December 22 has been an important date across American agriculture, linking early republic trade policy, weather shocks that reshaped growing regions, modern tax law that altered farm business decisions, and a federal shutdown that temporarily stalled key USDA services. Here is what happened on this day in U.S. agriculture history—and why it still matters.
1807: The Embargo Act halts U.S. exports, slamming farm prices
On December 22, 1807, President Thomas Jefferson signed the Embargo Act, barring American ships from foreign trade as the United States tried to avoid entanglement in the Napoleonic Wars and pressure Britain and France to respect U.S. neutrality. The policy abruptly cut off exports of staple agricultural commodities—especially cotton, tobacco, flour, and grain—that were flowing to European markets.
The embargo’s effects rippled from Atlantic port cities deep into the countryside. Farmgate prices fell as foreign demand evaporated, storage costs climbed, and credit tightened for producers and merchants. Smuggling proliferated along the northern border and coastlines, while political backlash intensified in export-oriented regions. Congress repealed the embargo in early 1809, replacing it with the Non-Intercourse Act, but the episode left lasting lessons for agriculture about exposure to trade policy shocks and the importance of market diversification.
1983: A historic Arctic outbreak sets up the “Christmas freeze”
Beginning December 22, 1983, an intense Arctic air mass surged south across the Plains and into the Gulf states. The multi-day cold wave—remembered as the “Christmas freeze”—drove temperatures to record or near-record lows across broad swaths of the country. By December 23–25, sustained freezes devastated tender crops, with especially heavy losses in Florida and Texas.

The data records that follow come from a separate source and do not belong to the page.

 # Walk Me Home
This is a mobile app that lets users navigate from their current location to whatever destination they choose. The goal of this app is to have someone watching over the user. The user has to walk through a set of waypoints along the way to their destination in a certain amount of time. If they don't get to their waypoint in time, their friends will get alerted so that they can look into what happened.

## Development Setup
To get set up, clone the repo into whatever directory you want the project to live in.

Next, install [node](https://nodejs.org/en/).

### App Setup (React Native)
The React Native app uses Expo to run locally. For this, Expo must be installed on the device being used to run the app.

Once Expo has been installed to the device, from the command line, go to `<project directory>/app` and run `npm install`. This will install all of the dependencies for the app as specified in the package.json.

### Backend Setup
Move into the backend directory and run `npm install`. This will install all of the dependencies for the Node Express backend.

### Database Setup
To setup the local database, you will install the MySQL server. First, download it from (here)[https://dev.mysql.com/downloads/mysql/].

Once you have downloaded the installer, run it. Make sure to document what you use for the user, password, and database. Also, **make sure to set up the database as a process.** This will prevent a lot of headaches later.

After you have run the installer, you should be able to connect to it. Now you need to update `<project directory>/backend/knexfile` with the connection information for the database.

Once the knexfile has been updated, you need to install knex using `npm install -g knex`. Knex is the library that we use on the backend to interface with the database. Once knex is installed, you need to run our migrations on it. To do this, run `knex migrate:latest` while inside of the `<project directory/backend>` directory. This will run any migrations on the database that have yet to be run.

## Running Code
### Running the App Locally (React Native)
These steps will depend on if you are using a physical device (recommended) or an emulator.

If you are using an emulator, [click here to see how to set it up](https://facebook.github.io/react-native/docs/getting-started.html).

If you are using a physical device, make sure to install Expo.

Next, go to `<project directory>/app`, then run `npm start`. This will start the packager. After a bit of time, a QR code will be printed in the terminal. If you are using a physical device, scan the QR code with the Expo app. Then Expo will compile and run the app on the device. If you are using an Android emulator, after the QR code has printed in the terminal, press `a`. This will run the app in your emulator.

In Florida, citrus groves suffered widespread damage, prompting the industry to re-evaluate varieties, cold protection methods, and the geography of production. The freeze accelerated a long-running southward shift of commercial citrus plantings within the state and spurred investment in micro-sprinklers, wind machines, and other protection technologies. In Texas, the Rio Grande Valley’s citrus and winter vegetables were hit hard, and producers across the Southern Plains contended with livestock stress, water supply disruptions, and feed challenges.
The 1983 cold wave—followed by additional damaging freezes later in the decade—shaped risk management strategies still familiar today, from crop insurance adoption and grove design to on-farm energy and water contingency planning.

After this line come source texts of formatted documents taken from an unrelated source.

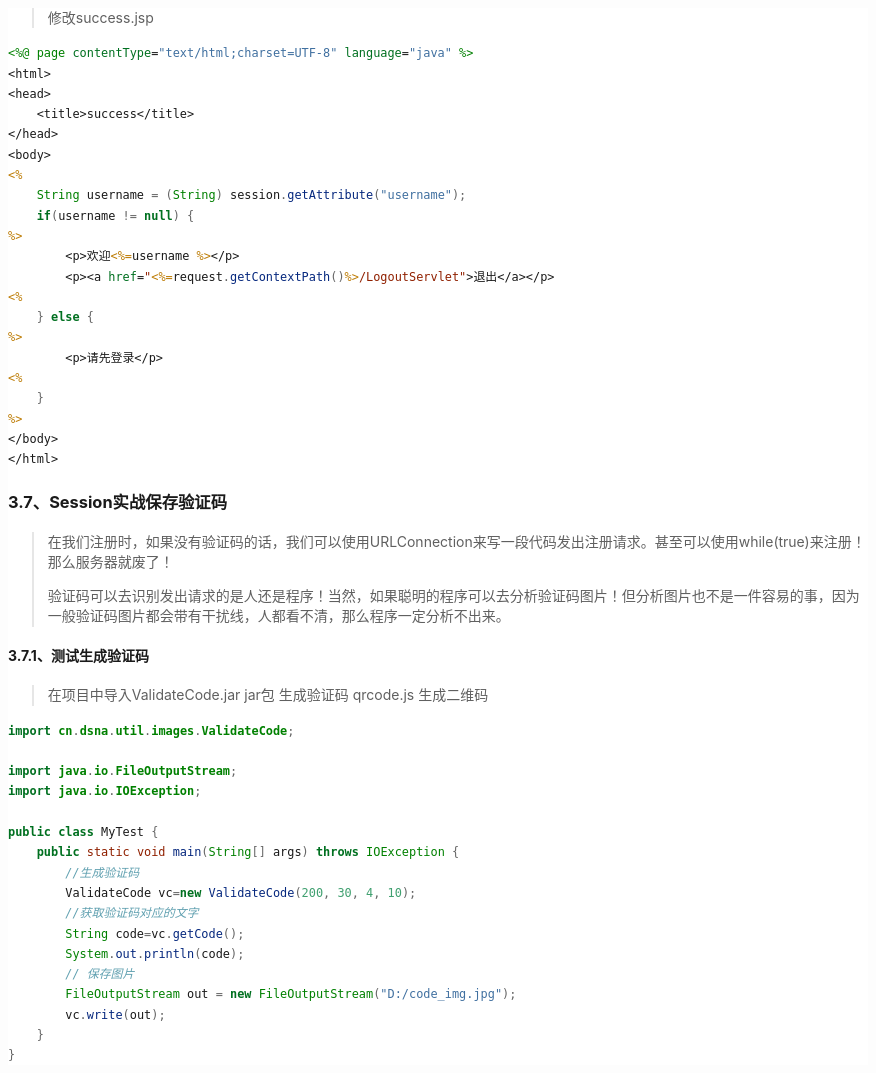 > 修改success.jsp

```jsp
<%@ page contentType="text/html;charset=UTF-8" language="java" %>
<html>
<head>
    <title>success</title>
</head>
<body>
<%
    String username = (String) session.getAttribute("username");
    if(username != null) {
%>
        <p>欢迎<%=username %></p>
        <p><a href="<%=request.getContextPath()%>/LogoutServlet">退出</a></p>
<%
    } else {
%>
        <p>请先登录</p>
<%
    }
%>
</body>
</html>
```

### 3.7、Session实战保存验证码

> 在我们注册时，如果没有验证码的话，我们可以使用URLConnection来写一段代码发出注册请求。甚至可以使用while(true)来注册！那么服务器就废了！
>
> 验证码可以去识别发出请求的是人还是程序！当然，如果聪明的程序可以去分析验证码图片！但分析图片也不是一件容易的事，因为一般验证码图片都会带有干扰线，人都看不清，那么程序一定分析不出来。

#### 3.7.1、测试生成验证码

> 在项目中导入ValidateCode.jar  jar包     生成验证码           qrcode.js 生成二维码  

```java
import cn.dsna.util.images.ValidateCode;

import java.io.FileOutputStream;
import java.io.IOException;

public class MyTest {
    public static void main(String[] args) throws IOException {
        //生成验证码
        ValidateCode vc=new ValidateCode(200, 30, 4, 10);
        //获取验证码对应的文字
        String code=vc.getCode();
        System.out.println(code);
        // 保存图片
        FileOutputStream out = new FileOutputStream("D:/code_img.jpg");
        vc.write(out);
    }
}
```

2017: Tax Cuts and Jobs Act reshapes farm taxation
On December 22, 2017, the Tax Cuts and Jobs Act (TCJA) was signed into law, producing the most sweeping federal tax changes in decades and materially affecting farm businesses. Key provisions included:
- Creation of the Section 199A qualified business income deduction (up to 20% for many pass-through entities), which applied to many sole proprietors and partnerships operating farms.

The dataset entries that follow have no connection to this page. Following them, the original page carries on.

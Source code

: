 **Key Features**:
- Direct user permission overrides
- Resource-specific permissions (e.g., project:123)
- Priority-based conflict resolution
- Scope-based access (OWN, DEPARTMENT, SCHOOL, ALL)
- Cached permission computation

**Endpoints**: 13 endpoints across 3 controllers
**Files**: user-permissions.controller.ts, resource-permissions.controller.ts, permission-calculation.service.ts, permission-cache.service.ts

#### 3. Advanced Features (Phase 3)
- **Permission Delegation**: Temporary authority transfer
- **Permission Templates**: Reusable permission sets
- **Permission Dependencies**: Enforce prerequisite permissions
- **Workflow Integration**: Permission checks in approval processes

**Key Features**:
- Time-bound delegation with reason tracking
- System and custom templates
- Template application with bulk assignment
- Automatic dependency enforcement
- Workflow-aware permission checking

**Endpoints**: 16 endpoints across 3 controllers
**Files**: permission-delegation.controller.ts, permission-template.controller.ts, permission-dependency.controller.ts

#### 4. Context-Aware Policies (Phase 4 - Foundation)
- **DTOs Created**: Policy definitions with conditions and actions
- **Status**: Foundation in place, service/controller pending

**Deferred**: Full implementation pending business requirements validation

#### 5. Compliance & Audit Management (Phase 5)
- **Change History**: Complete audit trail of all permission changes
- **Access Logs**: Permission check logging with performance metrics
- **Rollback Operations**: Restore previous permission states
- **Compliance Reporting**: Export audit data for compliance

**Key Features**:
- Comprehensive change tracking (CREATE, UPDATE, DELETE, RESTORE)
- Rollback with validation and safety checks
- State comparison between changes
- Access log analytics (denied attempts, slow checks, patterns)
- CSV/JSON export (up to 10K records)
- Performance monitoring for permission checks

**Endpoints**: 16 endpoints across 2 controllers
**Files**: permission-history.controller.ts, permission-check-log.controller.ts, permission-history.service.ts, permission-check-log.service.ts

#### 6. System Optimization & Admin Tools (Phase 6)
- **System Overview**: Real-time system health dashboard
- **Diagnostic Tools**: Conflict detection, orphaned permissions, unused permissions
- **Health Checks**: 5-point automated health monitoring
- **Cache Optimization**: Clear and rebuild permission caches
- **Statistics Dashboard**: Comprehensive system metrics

- Immediate expensing tools: 100% bonus depreciation for qualified property (phased down in later years) and a higher Section 179 expensing limit, accelerating write-offs for machinery and equipment.
- Interest deduction changes under Section 163(j) with exemptions for many small businesses and an option for farm businesses to elect out (with trade-offs on depreciation methods).
- Limitations on like-kind exchanges to real property only, changing how equipment trades are handled on tax returns.
- A lower flat corporate income tax rate (21%), relevant to C-corporation farms.
- Higher federal estate and gift tax exemptions, easing intergenerational transfer for many farm and ranch families.
An early drafting issue involving sales to cooperatives (“grain glitch”) was corrected in 2018 legislation, but the TCJA continues to influence capital investment, entity choice, and succession planning on farms. Notably, many individual and pass-through provisions—including the Section 199A deduction—are scheduled to sunset after 2025 absent new congressional action, a timing consideration now front-of-mind for producers and advisors.
2018: The longest U.S. federal shutdown begins, disrupting USDA services
On December 22, 2018, a lapse in appropriations triggered what became the longest partial federal government shutdown in U.S. history, lasting 35 days. While many food safety and other mission-critical operations continued, much of USDA’s routine service and data machinery paused.
Farm Service Agency county offices were largely closed for weeks, delaying farm loan processing and program sign-ups. The disruption forced deadline extensions for several producer programs, including trade-related assistance in place at the time. Key market reports and statistical publications from USDA were postponed, interrupting the flow of information used for marketing, risk management, and lending decisions. At the same time, essential personnel—such as federal meat and poultry inspectors—continued working without pay, underscoring both the critical nature of food system oversight and the vulnerability of support services farmers rely on.
Why these December 22 milestones still matter
Taken together, the events tied to December 22 spotlight enduring themes in U.S. agriculture: exposure to trade policy and geopolitical decisions; the outsized impact of extreme weather on cropping patterns and technology adoption; the centrality of tax policy to capital investment and succession; and the importance—and fragility—of public services and data that underpin day-to-day farm decision-making.
With major tax provisions set to expire after 2025, ongoing climate variability, and continued reliance on transparent market information, the echoes of December 22 stretch well beyond the calendar—into choices producers and ag businesses are making right now.